Source texts of formatted documents:
--*--

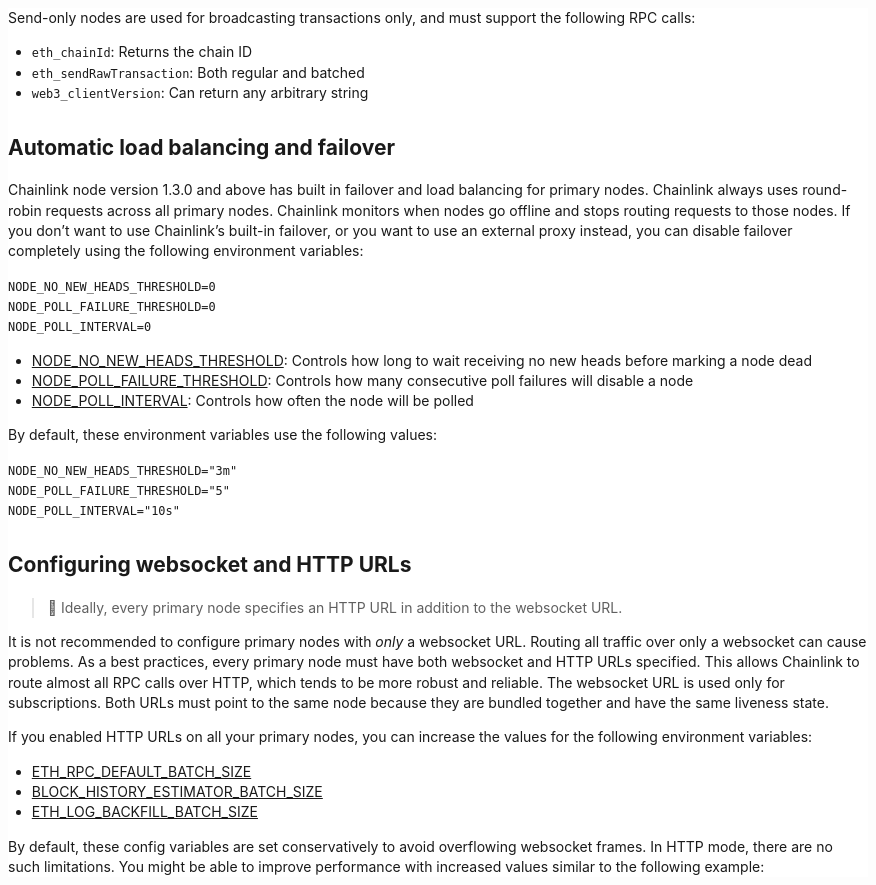 Send-only nodes are used for broadcasting transactions only, and must support the following RPC calls:

- `eth_chainId`: Returns the chain ID
- `eth_sendRawTransaction`: Both regular and batched
- `web3_clientVersion`: Can return any arbitrary string

## Automatic load balancing and failover

Chainlink node version 1.3.0 and above has built in failover and load balancing for primary nodes. Chainlink always uses round-robin requests across all primary nodes. Chainlink monitors when nodes go offline and stops routing requests to those nodes. If you don’t want to use Chainlink’s built-in failover, or you want to use an external proxy instead, you can disable failover completely using the following environment variables:

```text
NODE_NO_NEW_HEADS_THRESHOLD=0
NODE_POLL_FAILURE_THRESHOLD=0
NODE_POLL_INTERVAL=0
```

- [NODE_NO_NEW_HEADS_THRESHOLD](/docs/configuration-variables/#node_no_new_heads_threshold): Controls how long to wait receiving no new heads before marking a node dead
- [NODE_POLL_FAILURE_THRESHOLD](/docs/configuration-variables/#node_poll_failure_threshold): Controls how many consecutive poll failures will disable a node
- [NODE_POLL_INTERVAL](/docs/configuration-variables/#node_poll_interval): Controls how often the node will be polled

By default, these environment variables use the following values:

```text
NODE_NO_NEW_HEADS_THRESHOLD="3m"
NODE_POLL_FAILURE_THRESHOLD="5"
NODE_POLL_INTERVAL="10s"
```

## Configuring websocket and HTTP URLs

> 📘 Ideally, every primary node specifies an HTTP URL in addition to the websocket URL.

It is not recommended to configure primary nodes with *only* a websocket URL. Routing all traffic over only a websocket can cause problems. As a best practices, every primary node must have both websocket and HTTP URLs specified. This allows Chainlink to route almost all RPC calls over HTTP, which tends to be more robust and reliable. The websocket URL is used only for subscriptions. Both URLs must point to the same node because they are bundled together and have the same liveness state.

If you enabled HTTP URLs on all your primary nodes, you can increase the values for the following environment variables:

- [ETH_RPC_DEFAULT_BATCH_SIZE](/docs/configuration-variables/#eth_rpc_default_batch_size)
- [BLOCK_HISTORY_ESTIMATOR_BATCH_SIZE](/docs/configuration-variables/#block_history_estimator_batch_size)
- [ETH_LOG_BACKFILL_BATCH_SIZE](/docs/configuration-variables/#eth_log_backfill_batch_size)

By default, these config variables are set conservatively to avoid overflowing websocket frames. In HTTP mode, there are no such limitations. You might be able to improve performance with increased values similar to the following example:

--*--

**Exercise**
For every line above with the word "values" in it, make a copy.

**Response below**
By default, these environment variables use the following values:
If you enabled HTTP URLs on all your primary nodes, you can increase the values for the following environment variables:
By default, these config variables are set conservatively to avoid overflowing websocket frames. In HTTP mode, there are no such limitations. You might be able to improve performance with increased values similar to the following example:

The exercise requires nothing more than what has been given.